Records contained in a dataset:
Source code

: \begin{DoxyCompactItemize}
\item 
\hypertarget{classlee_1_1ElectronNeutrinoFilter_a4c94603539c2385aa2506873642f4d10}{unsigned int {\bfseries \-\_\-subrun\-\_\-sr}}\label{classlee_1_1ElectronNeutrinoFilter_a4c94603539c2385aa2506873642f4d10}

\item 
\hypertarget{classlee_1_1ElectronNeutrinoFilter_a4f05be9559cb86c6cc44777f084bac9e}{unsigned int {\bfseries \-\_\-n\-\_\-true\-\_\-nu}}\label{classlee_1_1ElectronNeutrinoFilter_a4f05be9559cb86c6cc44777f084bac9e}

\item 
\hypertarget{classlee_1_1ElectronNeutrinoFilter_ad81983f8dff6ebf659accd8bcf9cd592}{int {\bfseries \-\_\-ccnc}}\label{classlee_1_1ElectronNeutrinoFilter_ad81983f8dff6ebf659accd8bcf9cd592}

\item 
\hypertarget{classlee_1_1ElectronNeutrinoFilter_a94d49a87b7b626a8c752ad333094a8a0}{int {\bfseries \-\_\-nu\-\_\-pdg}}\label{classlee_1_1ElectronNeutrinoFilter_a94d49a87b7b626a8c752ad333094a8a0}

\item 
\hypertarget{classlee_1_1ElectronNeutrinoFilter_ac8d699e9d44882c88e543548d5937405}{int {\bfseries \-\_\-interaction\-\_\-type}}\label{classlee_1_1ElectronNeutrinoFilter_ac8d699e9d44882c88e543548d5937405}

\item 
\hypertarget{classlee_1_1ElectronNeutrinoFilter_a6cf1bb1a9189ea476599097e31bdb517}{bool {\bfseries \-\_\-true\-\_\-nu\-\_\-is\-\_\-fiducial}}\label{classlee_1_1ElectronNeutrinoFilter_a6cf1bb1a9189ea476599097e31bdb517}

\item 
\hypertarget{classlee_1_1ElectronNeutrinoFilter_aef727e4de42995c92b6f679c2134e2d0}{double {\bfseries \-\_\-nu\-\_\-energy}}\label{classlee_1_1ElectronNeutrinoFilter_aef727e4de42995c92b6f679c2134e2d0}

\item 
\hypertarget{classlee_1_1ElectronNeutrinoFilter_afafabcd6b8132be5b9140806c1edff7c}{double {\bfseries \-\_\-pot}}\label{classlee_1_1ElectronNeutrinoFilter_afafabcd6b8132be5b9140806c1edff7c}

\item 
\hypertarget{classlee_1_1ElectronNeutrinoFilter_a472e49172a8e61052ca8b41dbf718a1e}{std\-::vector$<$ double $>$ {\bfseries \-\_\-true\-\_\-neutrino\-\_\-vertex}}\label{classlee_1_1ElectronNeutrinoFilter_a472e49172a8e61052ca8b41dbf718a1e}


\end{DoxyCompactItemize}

* * *

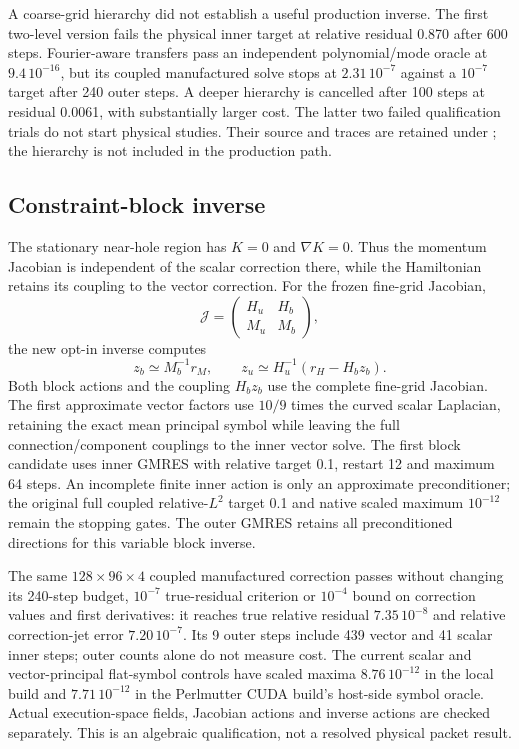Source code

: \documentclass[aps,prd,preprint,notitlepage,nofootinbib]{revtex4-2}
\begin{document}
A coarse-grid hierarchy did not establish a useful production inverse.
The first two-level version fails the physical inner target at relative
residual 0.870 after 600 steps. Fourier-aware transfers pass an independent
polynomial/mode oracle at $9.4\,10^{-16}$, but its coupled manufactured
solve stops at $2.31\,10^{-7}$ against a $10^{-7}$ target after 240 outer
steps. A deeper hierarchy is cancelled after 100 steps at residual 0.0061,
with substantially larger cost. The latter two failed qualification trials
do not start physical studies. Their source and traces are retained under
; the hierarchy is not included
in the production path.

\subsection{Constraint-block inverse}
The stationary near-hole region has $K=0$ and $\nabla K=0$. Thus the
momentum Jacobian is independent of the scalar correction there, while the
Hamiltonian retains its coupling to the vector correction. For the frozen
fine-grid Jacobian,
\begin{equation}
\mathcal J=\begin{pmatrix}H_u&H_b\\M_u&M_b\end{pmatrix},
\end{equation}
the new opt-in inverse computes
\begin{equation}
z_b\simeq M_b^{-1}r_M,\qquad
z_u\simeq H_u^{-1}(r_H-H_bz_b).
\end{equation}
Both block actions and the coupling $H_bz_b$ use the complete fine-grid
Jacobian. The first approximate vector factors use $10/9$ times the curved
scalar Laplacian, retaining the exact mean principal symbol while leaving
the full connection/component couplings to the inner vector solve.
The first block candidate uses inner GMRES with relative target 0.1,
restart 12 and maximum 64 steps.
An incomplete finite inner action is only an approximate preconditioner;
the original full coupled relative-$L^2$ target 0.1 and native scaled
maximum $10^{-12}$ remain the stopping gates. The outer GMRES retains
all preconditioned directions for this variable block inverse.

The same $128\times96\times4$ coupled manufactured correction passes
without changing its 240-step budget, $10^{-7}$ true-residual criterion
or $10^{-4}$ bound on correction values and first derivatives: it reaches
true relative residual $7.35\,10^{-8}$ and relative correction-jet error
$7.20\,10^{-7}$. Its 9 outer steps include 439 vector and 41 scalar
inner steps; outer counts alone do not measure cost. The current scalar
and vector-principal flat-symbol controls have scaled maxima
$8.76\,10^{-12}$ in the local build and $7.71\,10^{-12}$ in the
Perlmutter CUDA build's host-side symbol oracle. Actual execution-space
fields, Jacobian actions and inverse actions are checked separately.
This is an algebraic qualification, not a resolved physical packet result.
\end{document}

...

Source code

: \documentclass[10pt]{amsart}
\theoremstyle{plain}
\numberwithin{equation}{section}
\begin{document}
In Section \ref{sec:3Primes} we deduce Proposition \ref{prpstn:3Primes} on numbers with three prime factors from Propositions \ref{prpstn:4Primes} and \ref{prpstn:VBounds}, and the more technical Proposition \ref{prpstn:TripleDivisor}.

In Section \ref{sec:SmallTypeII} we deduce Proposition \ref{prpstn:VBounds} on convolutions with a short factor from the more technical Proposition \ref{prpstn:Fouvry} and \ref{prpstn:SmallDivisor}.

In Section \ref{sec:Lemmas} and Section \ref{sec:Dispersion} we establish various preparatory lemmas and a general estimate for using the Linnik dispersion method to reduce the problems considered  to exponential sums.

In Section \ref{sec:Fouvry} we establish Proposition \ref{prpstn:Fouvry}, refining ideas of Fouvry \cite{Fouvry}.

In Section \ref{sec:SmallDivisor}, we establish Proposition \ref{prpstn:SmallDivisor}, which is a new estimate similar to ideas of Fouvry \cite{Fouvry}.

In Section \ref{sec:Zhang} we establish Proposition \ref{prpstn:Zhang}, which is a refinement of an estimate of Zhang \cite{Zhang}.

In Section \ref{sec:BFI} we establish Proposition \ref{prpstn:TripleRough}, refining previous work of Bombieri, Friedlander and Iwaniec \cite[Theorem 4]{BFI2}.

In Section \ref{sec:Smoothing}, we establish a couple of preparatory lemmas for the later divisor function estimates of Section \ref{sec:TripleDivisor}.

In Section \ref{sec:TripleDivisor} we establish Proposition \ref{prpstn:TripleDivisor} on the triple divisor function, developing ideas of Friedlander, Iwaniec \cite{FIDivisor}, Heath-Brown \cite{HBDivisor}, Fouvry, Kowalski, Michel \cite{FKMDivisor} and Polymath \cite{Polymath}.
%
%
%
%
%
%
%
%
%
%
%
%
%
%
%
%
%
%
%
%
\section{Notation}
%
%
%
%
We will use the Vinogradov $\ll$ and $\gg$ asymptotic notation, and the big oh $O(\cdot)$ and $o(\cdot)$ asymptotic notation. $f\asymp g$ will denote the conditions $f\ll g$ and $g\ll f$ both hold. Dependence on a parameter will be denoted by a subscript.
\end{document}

§ **EXERCISE DESCRIPTION**
Of the lines in the data, report each one containing the string "relative".

§ **WRITTEN RESPONSE**
The first two-level version fails the physical inner target at relative
The first block candidate uses inner GMRES with relative target 0.1,
the original full coupled relative-$L^2$ target 0.1 and native scaled
true relative residual $7.35\,10^{-8}$ and relative correction-jet error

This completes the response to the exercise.